** DATA SUPPLIED **

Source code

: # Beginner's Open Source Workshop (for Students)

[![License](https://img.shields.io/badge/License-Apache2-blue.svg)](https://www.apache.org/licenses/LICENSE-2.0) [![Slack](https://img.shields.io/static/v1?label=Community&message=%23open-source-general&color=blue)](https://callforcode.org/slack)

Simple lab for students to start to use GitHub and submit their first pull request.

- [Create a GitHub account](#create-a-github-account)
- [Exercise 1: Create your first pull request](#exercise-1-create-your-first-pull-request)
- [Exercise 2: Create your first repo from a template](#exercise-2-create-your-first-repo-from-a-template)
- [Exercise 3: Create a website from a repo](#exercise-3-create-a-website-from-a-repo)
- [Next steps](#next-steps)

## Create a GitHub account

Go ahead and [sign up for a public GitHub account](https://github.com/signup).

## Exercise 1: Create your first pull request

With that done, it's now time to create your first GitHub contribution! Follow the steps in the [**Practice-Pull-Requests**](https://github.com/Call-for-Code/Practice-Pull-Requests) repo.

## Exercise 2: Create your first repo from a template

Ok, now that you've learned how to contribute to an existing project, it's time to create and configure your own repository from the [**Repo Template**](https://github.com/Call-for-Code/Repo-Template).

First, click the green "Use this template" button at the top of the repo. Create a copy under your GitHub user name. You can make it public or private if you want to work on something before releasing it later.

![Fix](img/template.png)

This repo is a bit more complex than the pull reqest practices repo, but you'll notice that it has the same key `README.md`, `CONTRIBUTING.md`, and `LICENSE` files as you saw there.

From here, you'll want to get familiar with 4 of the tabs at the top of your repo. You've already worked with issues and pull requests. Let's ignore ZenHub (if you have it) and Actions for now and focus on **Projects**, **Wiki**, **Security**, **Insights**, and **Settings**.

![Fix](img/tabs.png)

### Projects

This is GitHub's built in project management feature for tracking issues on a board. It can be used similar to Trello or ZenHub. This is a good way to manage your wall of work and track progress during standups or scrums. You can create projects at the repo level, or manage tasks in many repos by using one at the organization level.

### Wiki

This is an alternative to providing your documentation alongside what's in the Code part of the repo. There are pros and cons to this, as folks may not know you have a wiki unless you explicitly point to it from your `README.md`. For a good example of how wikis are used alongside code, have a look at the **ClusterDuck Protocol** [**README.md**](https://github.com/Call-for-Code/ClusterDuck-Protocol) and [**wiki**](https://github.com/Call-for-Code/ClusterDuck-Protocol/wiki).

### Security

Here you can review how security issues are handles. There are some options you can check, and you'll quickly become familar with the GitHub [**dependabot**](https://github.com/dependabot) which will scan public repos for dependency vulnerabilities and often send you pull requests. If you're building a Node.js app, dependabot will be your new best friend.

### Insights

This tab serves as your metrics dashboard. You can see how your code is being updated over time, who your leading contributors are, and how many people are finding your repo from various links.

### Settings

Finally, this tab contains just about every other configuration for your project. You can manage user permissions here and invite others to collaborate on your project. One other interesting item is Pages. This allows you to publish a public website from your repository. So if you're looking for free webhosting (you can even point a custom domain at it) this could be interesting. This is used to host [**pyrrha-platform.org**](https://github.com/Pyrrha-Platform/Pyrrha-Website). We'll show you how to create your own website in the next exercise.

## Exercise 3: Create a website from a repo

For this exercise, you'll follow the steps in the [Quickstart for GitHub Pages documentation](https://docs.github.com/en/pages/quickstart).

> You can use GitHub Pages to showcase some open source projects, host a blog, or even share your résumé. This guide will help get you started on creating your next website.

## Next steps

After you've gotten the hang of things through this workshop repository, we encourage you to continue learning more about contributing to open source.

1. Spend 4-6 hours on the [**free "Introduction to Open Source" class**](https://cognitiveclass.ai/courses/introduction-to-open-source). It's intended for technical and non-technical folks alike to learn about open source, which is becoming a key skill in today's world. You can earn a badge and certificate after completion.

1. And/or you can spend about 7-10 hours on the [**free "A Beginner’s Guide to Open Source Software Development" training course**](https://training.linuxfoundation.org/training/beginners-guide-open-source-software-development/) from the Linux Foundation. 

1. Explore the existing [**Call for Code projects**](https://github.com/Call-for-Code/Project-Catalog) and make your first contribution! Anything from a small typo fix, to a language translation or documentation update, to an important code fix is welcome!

** ASSIGNMENT **
In the data above, repeat exactly each line from the first through the line that contains "- [Exercise 3: Create", and give nothing else.

** OUTPUT FOR THIS EXERCISE **
Source code

: # Beginner's Open Source Workshop (for Students)

[![License](https://img.shields.io/badge/License-Apache2-blue.svg)](https://www.apache.org/licenses/LICENSE-2.0) [![Slack](https://img.shields.io/static/v1?label=Community&message=%23open-source-general&color=blue)](https://callforcode.org/slack)

Simple lab for students to start to use GitHub and submit their first pull request.

- [Create a GitHub account](#create-a-github-account)
- [Exercise 1: Create your first pull request](#exercise-1-create-your-first-pull-request)
- [Exercise 2: Create your first repo from a template](#exercise-2-create-your-first-repo-from-a-template)
- [Exercise 3: Create a website from a repo](#exercise-3-create-a-website-from-a-repo)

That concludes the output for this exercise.